* **Exercise input**
-- -- --
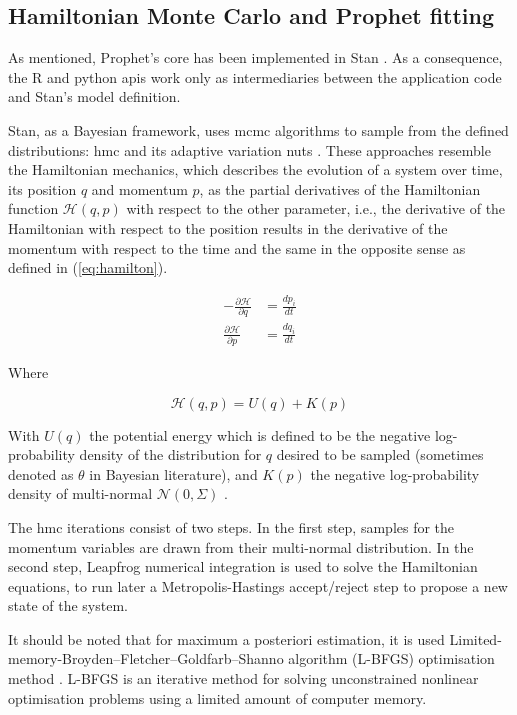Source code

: 


\subsection{Hamiltonian Monte Carlo and Prophet fitting}

As mentioned, Prophet's core has been implemented in Stan \cite{carpenter2017stan}. As a consequence, the R and python \acp{api} work only as intermediaries between the application code and Stan's model definition. 

Stan, as a Bayesian framework, uses \ac{mcmc} algorithms to sample from the defined distributions: \ac{hmc} \cite{betancourt2018conceptual} and its adaptive variation \ac{nuts} \cite{hoffman2014no}. These approaches resemble the Hamiltonian mechanics, which describes the evolution of a system over time, its position $q$ and momentum $p$, as the partial derivatives of the Hamiltonian function $\mathcal{H}(q,p)$ with respect to the other parameter, i.e., the derivative of the Hamiltonian with respect to the position results in the derivative of the momentum with respect to the time and the same in the opposite sense as defined in (\ref{eq:hamilton}).

\begin{align}
	\label{eq:hamilton}
	-\frac{\partial\mathcal{H}}{\partial q} &= \frac{dp_i}{dt} \\
	\frac{\partial\mathcal{H}}{\partial p} &= \frac{dq_i}{dt}
\end{align}

Where 

\begin{equation}
	\mathcal{H}(q,p) = U(q) + K(p) 
\end{equation}


With $U(q)$ the potential energy which is defined to be the negative log-probability density of the distribution for $q$ desired to be sampled (sometimes denoted as $\theta$ in Bayesian literature), and $K(p)$ the negative log-probability density of multi-normal $\mathcal{N}(0,\Sigma)$ \cite{neal2011mcmc}.

The \ac{hmc} iterations consist of two steps. In the first step, samples for the momentum variables are drawn from their multi-normal distribution. In the second step, Leapfrog numerical integration \cite{cuendet2007calculation} is used to solve the Hamiltonian equations, to run later a Metropolis-Hastings accept/reject step to propose a new state of the system.

It should be noted that for maximum a posteriori estimation, it is used Limited-memory-Broyden–Fletcher–Goldfarb–Shanno algorithm (L-BFGS) optimisation method \cite{fletcher1987}. L-BFGS is an iterative method for solving unconstrained nonlinear optimisation problems using a limited amount of computer memory.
-- -- --
* **Assignment**
Across the whole listing above, find every line with the string "Prophet" and copy it.

* **Response to the task**
\subsection{Hamiltonian Monte Carlo and Prophet fitting}
As mentioned, Prophet's core has been implemented in Stan \cite{carpenter2017stan}. As a consequence, the R and python \acp{api} work only as intermediaries between the application code and Stan's model definition. 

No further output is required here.